> **What is being asked**: Repeat exactly the lines from the start of the records below through the line that contains "418.94 kilojoules per kilogram.", including both.

=-=-=

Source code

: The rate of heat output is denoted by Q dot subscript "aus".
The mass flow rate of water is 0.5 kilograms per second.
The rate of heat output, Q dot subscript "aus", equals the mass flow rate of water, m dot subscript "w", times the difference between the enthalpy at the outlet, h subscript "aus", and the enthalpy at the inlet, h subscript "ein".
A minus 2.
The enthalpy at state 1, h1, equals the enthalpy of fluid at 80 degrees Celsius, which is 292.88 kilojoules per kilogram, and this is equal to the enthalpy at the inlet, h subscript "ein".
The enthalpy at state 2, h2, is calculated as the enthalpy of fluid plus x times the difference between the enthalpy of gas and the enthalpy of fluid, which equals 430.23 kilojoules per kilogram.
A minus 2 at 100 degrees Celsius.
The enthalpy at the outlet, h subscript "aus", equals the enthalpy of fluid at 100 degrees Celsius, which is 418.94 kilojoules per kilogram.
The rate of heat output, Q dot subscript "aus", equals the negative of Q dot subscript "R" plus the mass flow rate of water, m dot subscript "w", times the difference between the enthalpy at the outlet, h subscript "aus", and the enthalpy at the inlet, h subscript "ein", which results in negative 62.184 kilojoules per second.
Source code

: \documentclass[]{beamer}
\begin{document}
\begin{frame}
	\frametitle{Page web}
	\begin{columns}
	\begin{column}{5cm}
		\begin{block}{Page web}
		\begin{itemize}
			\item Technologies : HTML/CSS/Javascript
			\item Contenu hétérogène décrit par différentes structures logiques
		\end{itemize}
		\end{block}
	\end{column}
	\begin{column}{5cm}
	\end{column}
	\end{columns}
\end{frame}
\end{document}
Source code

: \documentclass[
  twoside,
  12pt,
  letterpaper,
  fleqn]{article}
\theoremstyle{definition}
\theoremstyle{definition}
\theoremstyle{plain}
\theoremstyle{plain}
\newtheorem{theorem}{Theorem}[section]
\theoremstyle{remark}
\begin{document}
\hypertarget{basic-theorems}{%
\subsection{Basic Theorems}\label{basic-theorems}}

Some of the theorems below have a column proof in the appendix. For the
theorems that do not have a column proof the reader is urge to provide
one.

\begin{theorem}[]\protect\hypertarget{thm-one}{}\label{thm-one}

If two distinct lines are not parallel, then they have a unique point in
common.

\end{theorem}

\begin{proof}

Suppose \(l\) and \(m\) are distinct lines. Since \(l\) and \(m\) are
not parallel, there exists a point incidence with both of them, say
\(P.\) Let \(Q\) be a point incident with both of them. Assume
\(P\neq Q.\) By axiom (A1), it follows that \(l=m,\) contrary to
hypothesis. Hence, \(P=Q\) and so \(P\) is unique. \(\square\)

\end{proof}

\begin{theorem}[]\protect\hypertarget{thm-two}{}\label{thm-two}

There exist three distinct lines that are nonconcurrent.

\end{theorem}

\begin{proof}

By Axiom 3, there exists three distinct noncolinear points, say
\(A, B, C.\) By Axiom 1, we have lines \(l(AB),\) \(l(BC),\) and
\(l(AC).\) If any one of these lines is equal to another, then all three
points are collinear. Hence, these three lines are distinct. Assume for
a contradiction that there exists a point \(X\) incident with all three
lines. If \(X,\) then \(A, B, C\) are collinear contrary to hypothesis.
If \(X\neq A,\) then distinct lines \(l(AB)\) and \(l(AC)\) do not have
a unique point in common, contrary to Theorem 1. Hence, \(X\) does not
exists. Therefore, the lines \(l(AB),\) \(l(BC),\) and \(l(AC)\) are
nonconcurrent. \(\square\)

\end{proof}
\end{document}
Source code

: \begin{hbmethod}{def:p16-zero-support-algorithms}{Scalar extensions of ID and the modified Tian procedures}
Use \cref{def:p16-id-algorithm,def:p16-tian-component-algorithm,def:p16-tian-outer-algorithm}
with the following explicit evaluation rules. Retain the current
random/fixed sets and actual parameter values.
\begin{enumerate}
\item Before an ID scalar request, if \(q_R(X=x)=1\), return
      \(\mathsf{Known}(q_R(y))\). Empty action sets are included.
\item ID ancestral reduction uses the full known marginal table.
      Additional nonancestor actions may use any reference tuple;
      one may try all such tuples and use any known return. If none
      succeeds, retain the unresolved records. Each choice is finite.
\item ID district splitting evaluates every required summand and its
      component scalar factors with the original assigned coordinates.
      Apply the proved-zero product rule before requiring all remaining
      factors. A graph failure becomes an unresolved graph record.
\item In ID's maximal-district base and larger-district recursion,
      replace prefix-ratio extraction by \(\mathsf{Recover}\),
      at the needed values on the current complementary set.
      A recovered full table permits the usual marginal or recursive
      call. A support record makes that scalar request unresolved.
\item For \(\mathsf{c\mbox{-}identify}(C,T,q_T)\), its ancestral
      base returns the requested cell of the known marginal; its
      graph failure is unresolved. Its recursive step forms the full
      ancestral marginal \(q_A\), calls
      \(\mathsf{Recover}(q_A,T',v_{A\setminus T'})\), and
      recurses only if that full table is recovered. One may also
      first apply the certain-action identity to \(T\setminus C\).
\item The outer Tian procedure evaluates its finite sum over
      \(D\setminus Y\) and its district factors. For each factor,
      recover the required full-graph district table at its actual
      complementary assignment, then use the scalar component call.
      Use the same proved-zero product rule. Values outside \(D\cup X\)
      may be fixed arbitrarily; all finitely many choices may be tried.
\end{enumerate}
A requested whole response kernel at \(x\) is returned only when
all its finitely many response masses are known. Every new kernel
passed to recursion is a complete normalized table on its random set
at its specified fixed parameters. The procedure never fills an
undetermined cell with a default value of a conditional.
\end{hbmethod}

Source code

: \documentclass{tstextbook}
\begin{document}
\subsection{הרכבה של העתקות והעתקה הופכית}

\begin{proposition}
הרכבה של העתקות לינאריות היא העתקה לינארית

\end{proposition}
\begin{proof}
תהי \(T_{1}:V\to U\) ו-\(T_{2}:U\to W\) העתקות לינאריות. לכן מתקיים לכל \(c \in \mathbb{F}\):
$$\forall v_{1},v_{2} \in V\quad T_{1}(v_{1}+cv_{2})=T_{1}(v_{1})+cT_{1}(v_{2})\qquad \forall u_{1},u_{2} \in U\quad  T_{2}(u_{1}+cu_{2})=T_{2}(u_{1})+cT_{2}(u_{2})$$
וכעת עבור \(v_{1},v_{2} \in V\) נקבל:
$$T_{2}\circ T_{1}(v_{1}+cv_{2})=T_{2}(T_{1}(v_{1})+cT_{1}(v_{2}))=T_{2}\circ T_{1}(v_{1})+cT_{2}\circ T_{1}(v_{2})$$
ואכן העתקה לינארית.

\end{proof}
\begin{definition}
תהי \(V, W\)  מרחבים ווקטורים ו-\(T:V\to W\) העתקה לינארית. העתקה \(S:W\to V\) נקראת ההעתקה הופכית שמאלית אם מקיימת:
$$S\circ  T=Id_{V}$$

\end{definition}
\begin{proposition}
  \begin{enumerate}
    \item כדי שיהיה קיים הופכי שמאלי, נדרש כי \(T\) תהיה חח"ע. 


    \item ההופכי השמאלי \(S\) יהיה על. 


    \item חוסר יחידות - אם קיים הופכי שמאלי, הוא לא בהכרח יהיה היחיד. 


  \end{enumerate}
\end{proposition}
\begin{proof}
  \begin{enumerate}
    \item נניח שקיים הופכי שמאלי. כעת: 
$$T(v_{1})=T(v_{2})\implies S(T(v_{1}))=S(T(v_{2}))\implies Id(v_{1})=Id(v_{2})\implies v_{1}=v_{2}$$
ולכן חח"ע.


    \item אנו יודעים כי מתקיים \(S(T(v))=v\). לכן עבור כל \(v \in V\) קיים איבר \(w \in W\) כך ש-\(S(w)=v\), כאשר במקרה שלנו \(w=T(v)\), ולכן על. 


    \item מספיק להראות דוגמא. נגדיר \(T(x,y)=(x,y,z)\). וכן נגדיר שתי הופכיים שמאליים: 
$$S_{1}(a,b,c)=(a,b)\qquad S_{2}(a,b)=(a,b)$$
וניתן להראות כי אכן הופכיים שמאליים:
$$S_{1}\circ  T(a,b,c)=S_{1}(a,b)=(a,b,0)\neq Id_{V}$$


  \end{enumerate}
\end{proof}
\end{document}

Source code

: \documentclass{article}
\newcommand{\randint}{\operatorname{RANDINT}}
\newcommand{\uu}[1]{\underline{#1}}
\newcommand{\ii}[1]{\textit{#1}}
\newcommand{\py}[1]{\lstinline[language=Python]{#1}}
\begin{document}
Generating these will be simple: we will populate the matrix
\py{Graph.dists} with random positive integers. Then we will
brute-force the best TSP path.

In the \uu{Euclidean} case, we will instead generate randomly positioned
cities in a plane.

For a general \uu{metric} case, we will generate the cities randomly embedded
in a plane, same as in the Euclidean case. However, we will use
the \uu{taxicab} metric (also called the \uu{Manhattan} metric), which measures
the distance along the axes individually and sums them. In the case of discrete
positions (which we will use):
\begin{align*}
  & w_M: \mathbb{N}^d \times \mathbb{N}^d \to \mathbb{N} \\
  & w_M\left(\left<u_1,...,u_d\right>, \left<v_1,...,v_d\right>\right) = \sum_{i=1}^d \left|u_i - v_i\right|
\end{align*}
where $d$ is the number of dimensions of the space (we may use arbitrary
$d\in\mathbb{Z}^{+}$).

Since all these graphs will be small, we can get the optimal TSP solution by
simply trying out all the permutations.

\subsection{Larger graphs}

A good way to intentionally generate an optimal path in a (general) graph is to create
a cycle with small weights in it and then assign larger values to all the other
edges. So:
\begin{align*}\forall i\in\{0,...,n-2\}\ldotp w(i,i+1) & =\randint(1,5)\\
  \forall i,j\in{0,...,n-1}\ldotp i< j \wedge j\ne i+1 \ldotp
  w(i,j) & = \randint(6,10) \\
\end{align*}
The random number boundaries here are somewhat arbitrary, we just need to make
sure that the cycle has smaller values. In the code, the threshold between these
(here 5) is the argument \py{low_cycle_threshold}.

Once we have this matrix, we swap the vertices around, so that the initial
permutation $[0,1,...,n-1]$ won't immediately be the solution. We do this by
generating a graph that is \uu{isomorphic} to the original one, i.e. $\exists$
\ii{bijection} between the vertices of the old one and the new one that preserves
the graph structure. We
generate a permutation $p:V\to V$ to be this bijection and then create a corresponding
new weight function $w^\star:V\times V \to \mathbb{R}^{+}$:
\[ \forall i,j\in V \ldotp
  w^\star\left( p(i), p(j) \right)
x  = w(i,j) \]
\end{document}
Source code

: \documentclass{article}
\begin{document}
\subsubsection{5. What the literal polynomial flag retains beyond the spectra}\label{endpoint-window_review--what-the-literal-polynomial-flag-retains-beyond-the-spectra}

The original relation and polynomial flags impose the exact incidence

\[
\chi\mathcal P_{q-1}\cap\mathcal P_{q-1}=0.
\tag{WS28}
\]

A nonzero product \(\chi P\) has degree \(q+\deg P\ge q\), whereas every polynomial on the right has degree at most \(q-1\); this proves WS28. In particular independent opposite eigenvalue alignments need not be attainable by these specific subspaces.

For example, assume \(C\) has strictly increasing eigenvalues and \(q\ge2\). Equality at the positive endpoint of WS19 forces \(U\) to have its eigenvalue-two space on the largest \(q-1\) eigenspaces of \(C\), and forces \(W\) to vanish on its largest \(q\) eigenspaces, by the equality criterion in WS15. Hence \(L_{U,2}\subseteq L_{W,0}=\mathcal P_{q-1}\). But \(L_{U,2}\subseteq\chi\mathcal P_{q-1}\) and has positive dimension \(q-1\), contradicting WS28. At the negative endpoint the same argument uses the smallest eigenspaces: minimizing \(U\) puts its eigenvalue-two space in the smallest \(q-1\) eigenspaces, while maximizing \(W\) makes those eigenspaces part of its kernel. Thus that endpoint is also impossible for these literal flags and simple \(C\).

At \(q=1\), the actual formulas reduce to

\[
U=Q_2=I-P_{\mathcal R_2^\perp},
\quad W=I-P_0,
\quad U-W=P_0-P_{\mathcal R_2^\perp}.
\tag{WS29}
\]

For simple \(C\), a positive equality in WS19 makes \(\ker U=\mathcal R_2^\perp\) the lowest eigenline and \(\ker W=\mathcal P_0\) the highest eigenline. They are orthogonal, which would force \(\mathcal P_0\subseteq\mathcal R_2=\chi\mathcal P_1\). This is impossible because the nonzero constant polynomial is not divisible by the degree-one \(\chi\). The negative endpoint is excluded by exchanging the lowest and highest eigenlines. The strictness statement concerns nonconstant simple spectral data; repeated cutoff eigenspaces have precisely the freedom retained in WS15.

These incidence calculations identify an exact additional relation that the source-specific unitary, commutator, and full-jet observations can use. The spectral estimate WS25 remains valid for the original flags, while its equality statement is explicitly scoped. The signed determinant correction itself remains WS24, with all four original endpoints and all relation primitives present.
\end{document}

=-=-=

> **Solution to the problem**:
Source code

: The rate of heat output is denoted by Q dot subscript "aus".
The mass flow rate of water is 0.5 kilograms per second.
The rate of heat output, Q dot subscript "aus", equals the mass flow rate of water, m dot subscript "w", times the difference between the enthalpy at the outlet, h subscript "aus", and the enthalpy at the inlet, h subscript "ein".
A minus 2.
The enthalpy at state 1, h1, equals the enthalpy of fluid at 80 degrees Celsius, which is 292.88 kilojoules per kilogram, and this is equal to the enthalpy at the inlet, h subscript "ein".
The enthalpy at state 2, h2, is calculated as the enthalpy of fluid plus x times the difference between the enthalpy of gas and the enthalpy of fluid, which equals 430.23 kilojoules per kilogram.
A minus 2 at 100 degrees Celsius.
The enthalpy at the outlet, h subscript "aus", equals the enthalpy of fluid at 100 degrees Celsius, which is 418.94 kilojoules per kilogram.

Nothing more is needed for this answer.